- [Try it] Restate the records that follow word for word; no pictures should appear.

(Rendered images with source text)
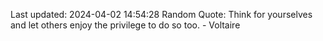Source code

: Last updated: 2024-04-02 14:54:28
Random Quote: Think for yourselves and let others enjoy the privilege to do so too. - Voltaire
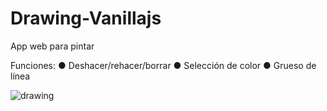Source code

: # Drawing-Vanillajs
App web para pintar

Funciones:
  ● Deshacer/rehacer/borrar
  ● Selección de color
  ● Grueso de línea

![drawing](https://user-images.githubusercontent.com/17224609/49746858-62f62480-fca2-11e8-8f7e-d628811b5b7c.png)
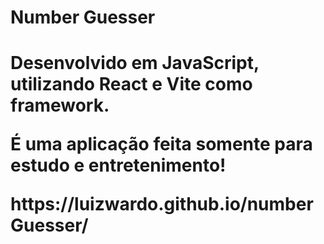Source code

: <h1> Number Guesser <h1/>
<p>
Desenvolvido em JavaScript, utilizando React e Vite como framework.
</p>
<p>
É uma aplicação feita somente para estudo e entretenimento!
</p>
<p>
https://luizwardo.github.io/numberGuesser/
</p>
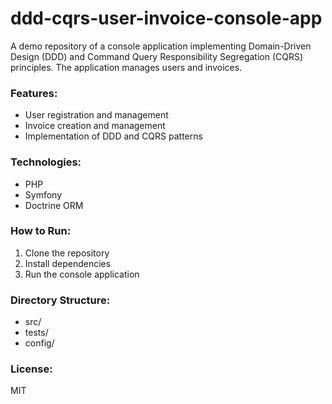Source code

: # ddd-cqrs-user-invoice-console-app
A demo repository of a console application implementing Domain-Driven Design (DDD) and Command Query Responsibility Segregation (CQRS) principles. The application manages users and invoices.

### Features:
- User registration and management
- Invoice creation and management
- Implementation of DDD and CQRS patterns

### Technologies:
- PHP
- Symfony
- Doctrine ORM

### How to Run:
1. Clone the repository  
2. Install dependencies  
3. Run the console application

### Directory Structure:
- src/
- tests/
- config/

### License:
MIT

- [Task response]
Source code

: Last updated: 2024-04-02 14:54:28
Random Quote: Think for yourselves and let others enjoy the privilege to do so too. - Voltaire
Source code

: # Drawing-Vanillajs
App web para pintar

Funciones:
  ● Deshacer/rehacer/borrar
  ● Selección de color
  ● Grueso de línea

![drawing](https://user-images.githubusercontent.com/17224609/49746858-62f62480-fca2-11e8-8f7e-d628811b5b7c.png)
Source code

: <h1> Number Guesser <h1/>
<p>
Desenvolvido em JavaScript, utilizando React e Vite como framework.
</p>
<p>
É uma aplicação feita somente para estudo e entretenimento!
</p>
<p>
https://luizwardo.github.io/numberGuesser/
</p>
Source code

: # ddd-cqrs-user-invoice-console-app
A demo repository of a console application implementing Domain-Driven Design (DDD) and Command Query Responsibility Segregation (CQRS) principles. The application manages users and invoices.

### Features:
- User registration and management
- Invoice creation and management
- Implementation of DDD and CQRS patterns

### Technologies:
- PHP
- Symfony
- Doctrine ORM

### How to Run:
1. Clone the repository  
2. Install dependencies  
3. Run the console application

### Directory Structure:
- src/
- tests/
- config/

### License:
MIT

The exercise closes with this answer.